Segment Start: SUPPLIED DATA

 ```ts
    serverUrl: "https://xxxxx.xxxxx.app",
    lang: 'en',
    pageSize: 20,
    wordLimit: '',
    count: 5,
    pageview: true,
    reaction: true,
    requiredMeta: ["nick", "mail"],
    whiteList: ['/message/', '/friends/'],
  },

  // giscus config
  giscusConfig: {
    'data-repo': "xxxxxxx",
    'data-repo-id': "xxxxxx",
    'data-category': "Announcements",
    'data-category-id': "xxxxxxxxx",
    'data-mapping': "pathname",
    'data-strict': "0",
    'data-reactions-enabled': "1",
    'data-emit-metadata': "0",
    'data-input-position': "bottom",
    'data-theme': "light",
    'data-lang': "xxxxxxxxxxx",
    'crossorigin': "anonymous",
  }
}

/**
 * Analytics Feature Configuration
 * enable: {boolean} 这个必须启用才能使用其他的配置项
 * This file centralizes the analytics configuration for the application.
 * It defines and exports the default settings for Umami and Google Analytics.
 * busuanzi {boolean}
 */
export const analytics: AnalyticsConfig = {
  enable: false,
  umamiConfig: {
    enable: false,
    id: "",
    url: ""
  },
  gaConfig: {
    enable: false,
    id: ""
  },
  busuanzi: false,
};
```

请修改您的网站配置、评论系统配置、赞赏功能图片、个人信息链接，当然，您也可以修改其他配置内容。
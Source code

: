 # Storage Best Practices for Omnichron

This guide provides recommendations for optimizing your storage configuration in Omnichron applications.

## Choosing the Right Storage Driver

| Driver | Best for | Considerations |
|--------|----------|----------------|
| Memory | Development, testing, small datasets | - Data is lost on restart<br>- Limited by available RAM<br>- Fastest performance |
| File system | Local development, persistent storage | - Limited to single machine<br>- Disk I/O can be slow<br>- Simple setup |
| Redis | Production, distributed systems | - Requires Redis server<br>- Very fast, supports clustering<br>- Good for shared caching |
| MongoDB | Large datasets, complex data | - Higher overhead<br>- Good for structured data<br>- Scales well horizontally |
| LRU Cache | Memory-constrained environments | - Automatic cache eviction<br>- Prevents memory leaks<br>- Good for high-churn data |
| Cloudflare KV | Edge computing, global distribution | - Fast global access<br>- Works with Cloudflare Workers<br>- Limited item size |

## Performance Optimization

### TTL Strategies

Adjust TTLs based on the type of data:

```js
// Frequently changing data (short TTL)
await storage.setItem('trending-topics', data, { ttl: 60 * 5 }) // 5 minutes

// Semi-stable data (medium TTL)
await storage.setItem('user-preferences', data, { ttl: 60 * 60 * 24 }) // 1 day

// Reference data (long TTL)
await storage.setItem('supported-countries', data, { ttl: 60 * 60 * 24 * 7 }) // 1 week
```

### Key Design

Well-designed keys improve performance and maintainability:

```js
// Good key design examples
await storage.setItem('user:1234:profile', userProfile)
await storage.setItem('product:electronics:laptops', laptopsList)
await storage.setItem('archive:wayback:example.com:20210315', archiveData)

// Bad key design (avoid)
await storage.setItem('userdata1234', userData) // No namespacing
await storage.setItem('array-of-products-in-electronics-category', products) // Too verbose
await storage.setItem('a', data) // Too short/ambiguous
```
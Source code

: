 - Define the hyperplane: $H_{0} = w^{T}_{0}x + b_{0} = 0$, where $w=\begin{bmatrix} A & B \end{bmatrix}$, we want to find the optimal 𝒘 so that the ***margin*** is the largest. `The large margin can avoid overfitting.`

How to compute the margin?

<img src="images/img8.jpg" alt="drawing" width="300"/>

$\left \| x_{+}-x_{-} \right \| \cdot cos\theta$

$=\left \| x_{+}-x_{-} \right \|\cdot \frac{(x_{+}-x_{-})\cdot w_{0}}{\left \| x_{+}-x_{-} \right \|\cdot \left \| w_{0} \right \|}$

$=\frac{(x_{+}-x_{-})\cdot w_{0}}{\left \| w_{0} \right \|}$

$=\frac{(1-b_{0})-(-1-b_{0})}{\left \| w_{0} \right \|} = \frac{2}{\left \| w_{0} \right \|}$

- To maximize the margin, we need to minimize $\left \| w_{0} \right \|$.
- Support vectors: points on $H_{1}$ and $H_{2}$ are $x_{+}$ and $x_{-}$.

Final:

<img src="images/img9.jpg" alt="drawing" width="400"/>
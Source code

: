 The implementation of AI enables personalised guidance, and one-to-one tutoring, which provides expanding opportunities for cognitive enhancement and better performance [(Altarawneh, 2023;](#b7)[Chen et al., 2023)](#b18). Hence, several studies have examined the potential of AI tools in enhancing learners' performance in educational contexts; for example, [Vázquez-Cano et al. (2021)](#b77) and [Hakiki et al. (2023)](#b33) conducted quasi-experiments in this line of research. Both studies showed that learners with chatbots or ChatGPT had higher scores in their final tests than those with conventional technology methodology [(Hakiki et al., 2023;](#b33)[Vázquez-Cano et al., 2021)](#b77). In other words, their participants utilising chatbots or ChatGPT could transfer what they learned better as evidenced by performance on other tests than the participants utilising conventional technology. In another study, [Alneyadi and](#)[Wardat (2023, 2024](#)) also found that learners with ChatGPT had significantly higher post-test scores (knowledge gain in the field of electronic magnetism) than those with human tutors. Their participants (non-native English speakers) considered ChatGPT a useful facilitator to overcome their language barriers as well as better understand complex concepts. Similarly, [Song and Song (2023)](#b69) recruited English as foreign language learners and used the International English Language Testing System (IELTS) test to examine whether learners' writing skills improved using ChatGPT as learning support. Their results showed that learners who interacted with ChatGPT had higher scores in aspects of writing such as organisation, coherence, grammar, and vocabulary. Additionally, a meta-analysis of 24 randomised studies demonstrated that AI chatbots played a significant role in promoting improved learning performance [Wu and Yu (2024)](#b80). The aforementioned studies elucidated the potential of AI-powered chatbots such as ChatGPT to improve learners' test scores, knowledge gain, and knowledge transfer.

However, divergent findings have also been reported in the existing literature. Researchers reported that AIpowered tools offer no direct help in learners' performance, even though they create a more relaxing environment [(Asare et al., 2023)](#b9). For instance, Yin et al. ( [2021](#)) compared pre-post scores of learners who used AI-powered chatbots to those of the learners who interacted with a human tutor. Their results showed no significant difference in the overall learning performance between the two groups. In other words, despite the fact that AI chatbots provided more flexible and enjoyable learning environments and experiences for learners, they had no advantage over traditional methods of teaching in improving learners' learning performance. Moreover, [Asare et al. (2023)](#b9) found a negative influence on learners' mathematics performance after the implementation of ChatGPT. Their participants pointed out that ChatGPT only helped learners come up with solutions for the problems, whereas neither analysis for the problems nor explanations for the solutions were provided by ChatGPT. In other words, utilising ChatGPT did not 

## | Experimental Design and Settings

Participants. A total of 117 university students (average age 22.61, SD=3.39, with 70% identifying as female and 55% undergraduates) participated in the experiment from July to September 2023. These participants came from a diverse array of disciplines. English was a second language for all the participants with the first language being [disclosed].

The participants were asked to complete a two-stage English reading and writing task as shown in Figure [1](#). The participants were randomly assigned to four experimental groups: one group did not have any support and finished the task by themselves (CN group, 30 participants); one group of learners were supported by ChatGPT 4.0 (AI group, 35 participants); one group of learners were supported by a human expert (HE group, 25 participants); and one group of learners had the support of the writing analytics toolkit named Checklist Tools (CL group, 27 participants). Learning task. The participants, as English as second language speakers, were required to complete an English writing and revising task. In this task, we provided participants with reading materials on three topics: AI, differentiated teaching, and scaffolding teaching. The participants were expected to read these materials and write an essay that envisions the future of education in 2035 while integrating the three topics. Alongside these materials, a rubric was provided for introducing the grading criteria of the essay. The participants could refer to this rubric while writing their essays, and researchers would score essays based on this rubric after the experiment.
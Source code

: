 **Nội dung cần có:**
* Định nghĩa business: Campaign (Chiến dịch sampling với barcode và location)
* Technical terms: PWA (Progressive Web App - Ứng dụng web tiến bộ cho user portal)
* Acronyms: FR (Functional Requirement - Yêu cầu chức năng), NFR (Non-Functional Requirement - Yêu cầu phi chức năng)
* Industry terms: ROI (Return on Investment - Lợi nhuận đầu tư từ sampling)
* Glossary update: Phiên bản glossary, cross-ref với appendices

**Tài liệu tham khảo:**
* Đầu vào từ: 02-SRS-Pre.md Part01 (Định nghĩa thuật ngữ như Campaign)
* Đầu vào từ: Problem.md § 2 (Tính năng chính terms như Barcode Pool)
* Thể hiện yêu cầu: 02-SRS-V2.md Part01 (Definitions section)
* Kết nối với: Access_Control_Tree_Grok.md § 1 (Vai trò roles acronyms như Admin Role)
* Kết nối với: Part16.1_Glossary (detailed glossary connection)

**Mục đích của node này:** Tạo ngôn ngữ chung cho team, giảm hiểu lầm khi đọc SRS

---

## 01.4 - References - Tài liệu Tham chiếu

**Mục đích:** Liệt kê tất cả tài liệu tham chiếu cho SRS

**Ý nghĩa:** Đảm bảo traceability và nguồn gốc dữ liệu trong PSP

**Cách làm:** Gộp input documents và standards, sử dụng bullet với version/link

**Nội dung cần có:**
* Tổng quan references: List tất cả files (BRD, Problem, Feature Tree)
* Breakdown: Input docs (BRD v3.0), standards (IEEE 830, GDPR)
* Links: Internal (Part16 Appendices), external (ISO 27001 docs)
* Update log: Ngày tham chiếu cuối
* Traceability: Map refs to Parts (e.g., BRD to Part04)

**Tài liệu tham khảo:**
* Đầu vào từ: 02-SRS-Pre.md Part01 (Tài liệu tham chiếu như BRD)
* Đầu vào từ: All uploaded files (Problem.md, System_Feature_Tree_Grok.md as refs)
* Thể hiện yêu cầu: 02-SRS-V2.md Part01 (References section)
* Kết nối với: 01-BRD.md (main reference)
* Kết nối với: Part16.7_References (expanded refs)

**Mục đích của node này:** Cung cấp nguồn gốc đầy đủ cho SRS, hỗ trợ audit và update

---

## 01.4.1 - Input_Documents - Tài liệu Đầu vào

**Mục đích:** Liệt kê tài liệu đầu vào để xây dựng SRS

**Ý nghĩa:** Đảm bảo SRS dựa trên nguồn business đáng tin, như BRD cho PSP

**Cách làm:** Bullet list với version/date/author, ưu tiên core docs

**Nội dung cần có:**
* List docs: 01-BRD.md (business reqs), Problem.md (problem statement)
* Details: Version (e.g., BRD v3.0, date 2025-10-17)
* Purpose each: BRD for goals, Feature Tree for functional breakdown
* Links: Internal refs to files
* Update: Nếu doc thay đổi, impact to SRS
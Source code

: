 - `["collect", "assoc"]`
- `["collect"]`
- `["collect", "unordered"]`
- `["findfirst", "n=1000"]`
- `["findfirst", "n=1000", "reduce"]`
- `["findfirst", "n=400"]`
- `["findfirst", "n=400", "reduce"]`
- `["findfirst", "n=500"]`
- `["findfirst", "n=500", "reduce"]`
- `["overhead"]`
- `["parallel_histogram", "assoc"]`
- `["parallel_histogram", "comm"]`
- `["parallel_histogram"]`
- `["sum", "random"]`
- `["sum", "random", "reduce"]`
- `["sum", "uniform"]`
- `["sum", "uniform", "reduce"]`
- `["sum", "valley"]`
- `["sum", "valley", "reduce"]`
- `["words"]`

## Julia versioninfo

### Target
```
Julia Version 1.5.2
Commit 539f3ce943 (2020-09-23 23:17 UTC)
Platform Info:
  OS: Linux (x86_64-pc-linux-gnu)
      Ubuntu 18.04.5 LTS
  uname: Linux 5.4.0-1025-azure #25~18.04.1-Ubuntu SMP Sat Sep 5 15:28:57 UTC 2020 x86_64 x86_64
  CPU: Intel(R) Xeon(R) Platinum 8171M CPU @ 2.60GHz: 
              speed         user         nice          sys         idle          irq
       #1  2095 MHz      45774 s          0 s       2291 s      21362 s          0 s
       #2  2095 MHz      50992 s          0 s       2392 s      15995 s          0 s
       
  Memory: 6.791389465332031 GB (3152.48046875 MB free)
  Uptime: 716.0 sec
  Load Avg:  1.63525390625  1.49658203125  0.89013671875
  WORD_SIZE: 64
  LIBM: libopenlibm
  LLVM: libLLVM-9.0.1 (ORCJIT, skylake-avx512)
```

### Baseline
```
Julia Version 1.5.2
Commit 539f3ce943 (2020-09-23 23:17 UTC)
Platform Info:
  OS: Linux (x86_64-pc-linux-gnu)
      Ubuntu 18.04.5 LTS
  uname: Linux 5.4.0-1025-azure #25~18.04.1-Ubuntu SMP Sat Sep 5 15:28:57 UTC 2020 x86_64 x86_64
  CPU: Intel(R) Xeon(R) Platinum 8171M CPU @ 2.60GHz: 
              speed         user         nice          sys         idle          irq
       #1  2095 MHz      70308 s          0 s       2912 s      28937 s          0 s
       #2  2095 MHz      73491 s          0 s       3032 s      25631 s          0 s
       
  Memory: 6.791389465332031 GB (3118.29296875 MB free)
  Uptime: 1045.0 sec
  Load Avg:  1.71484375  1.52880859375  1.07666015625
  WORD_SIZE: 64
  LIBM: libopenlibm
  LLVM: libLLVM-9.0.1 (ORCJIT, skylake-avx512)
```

Segment End: SUPPLIED DATA

**TASK DETAILS:** Lines after the one containing "well horizontally |" are left out; every line from the start of the entries through that line is restated word for word.

**RESULT FOR THIS EXERCISE:**
 ```ts
    serverUrl: "https://xxxxx.xxxxx.app",
    lang: 'en',
    pageSize: 20,
    wordLimit: '',
    count: 5,
    pageview: true,
    reaction: true,
    requiredMeta: ["nick", "mail"],
    whiteList: ['/message/', '/friends/'],
  },

  // giscus config
  giscusConfig: {
    'data-repo': "xxxxxxx",
    'data-repo-id': "xxxxxx",
    'data-category': "Announcements",
    'data-category-id': "xxxxxxxxx",
    'data-mapping': "pathname",
    'data-strict': "0",
    'data-reactions-enabled': "1",
    'data-emit-metadata': "0",
    'data-input-position': "bottom",
    'data-theme': "light",
    'data-lang': "xxxxxxxxxxx",
    'crossorigin': "anonymous",
  }
}

/**
 * Analytics Feature Configuration
 * enable: {boolean} 这个必须启用才能使用其他的配置项
 * This file centralizes the analytics configuration for the application.
 * It defines and exports the default settings for Umami and Google Analytics.
 * busuanzi {boolean}
 */
export const analytics: AnalyticsConfig = {
  enable: false,
  umamiConfig: {
    enable: false,
    id: "",
    url: ""
  },
  gaConfig: {
    enable: false,
    id: ""
  },
  busuanzi: false,
};
```

请修改您的网站配置、评论系统配置、赞赏功能图片、个人信息链接，当然，您也可以修改其他配置内容。
Source code

: # Storage Best Practices for Omnichron

This guide provides recommendations for optimizing your storage configuration in Omnichron applications.

## Choosing the Right Storage Driver

| Driver | Best for | Considerations |
|--------|----------|----------------|
| Memory | Development, testing, small datasets | - Data is lost on restart<br>- Limited by available RAM<br>- Fastest performance |
| File system | Local development, persistent storage | - Limited to single machine<br>- Disk I/O can be slow<br>- Simple setup |
| Redis | Production, distributed systems | - Requires Redis server<br>- Very fast, supports clustering<br>- Good for shared caching |
| MongoDB | Large datasets, complex data | - Higher overhead<br>- Good for structured data<br>- Scales well horizontally |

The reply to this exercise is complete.